_What you should do:_ Look through the data below and say how many of its lines contain "armor", adding nothing else.

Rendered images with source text

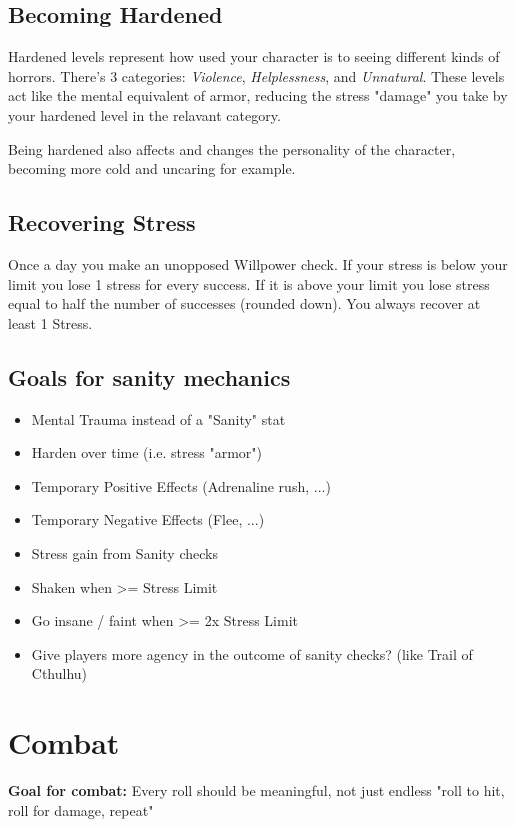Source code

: \section{Becoming Hardened}
Hardened levels represent how used your character is to seeing different kinds of horrors.
There's 3 categories: \textit{Violence}, \textit{Helplessness}, and \textit{Unnatural}.
These levels act like the mental equivalent of armor, reducing the stress "damage" 
you take by your hardened level in the relavant category.

Being hardened also affects and changes the personality of the character, becoming more cold and uncaring for example.


\section{Recovering Stress}
Once a day you make an unopposed Willpower check. 
If your stress is below your limit you lose 1 stress for every success. 
If it is above your limit you lose stress equal to half the number of successes (rounded down).
You always recover at least 1 Stress.

\section{Goals for sanity mechanics}
\begin{itemize}
    \item Mental Trauma instead of a "Sanity" stat
    \item Harden over time (i.e. stress "armor")
    \item Temporary Positive Effects (Adrenaline rush, ...)
    \item Temporary Negative Effects (Flee, ...)
    \item Stress gain from Sanity checks
    \item Shaken when >= Stress Limit
    \item Go insane / faint when >= 2x Stress Limit
    \item Give players more agency in the outcome of sanity checks? (like Trail of Cthulhu)
\end{itemize}


\chapter{Combat}

\textbf{Goal for combat:} Every roll should be meaningful, not just endless "roll to hit, roll for damage, repeat" 

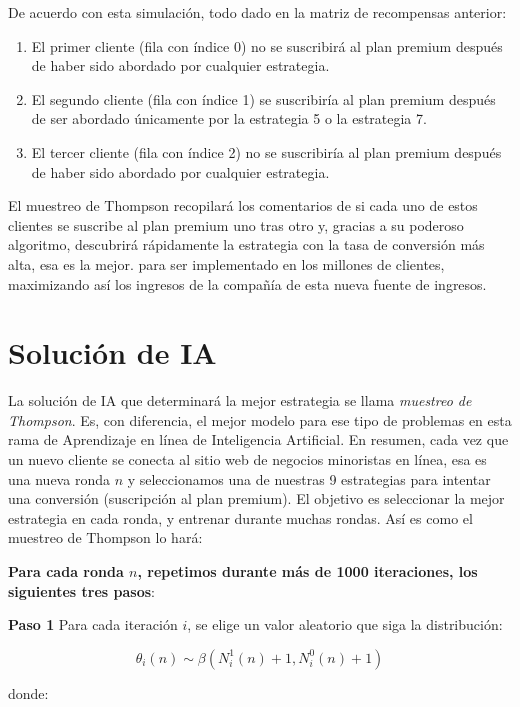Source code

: \documentclass[
]{book}
\providecommand{\tightlist}{%
  \setlength{\itemsep}{0pt}\setlength{\parskip}{0pt}}
\begin{document}
De acuerdo con esta simulación, todo dado en la matriz de recompensas anterior:

\begin{enumerate}
\def\labelenumi{\arabic{enumi}.}
\tightlist
\item
  El primer cliente (fila con índice 0) no se suscribirá al plan premium después de haber sido abordado por cualquier estrategia.
\item
  El segundo cliente (fila con índice 1) se suscribiría al plan premium después de ser abordado únicamente por la estrategia 5 o la estrategia 7.
\item
  El tercer cliente (fila con índice 2) no se suscribiría al plan premium después de haber sido abordado por cualquier estrategia.
\end{enumerate}

El muestreo de Thompson recopilará los comentarios de si cada uno de estos clientes se suscribe al plan premium uno tras otro y, gracias a su poderoso algoritmo, descubrirá rápidamente la estrategia con la tasa de conversión más alta, esa es la mejor. para ser implementado en los millones de clientes, maximizando así los ingresos de la compañía de esta nueva fuente de ingresos.

\hypertarget{soluciuxf3n-de-ia-1}{%
\section{Solución de IA}\label{soluciuxf3n-de-ia-1}}

La solución de IA que determinará la mejor estrategia se llama \emph{muestreo de Thompson}. Es, con diferencia, el mejor modelo para ese tipo de problemas en esta rama de Aprendizaje en línea de Inteligencia Artificial. En resumen, cada vez que un nuevo cliente se conecta al sitio web de negocios minoristas en línea, esa es una nueva ronda \(n\) y seleccionamos una de nuestras 9 estrategias para intentar una conversión (suscripción al plan premium). El objetivo es seleccionar la mejor estrategia en cada ronda, y entrenar durante muchas rondas. Así es como el muestreo de Thompson lo hará:

\textbf{Para cada ronda \(n\), repetimos durante más de 1000 iteraciones, los siguientes tres pasos}:

\textbf{Paso 1} Para cada iteración \(i\), se elige un valor aleatorio que siga la distribución:

\[\theta_i(n) \sim \beta(N_i^1(n)+1,N_i^0(n)+1)\]

donde:
\end{document}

_Written solution:_ 2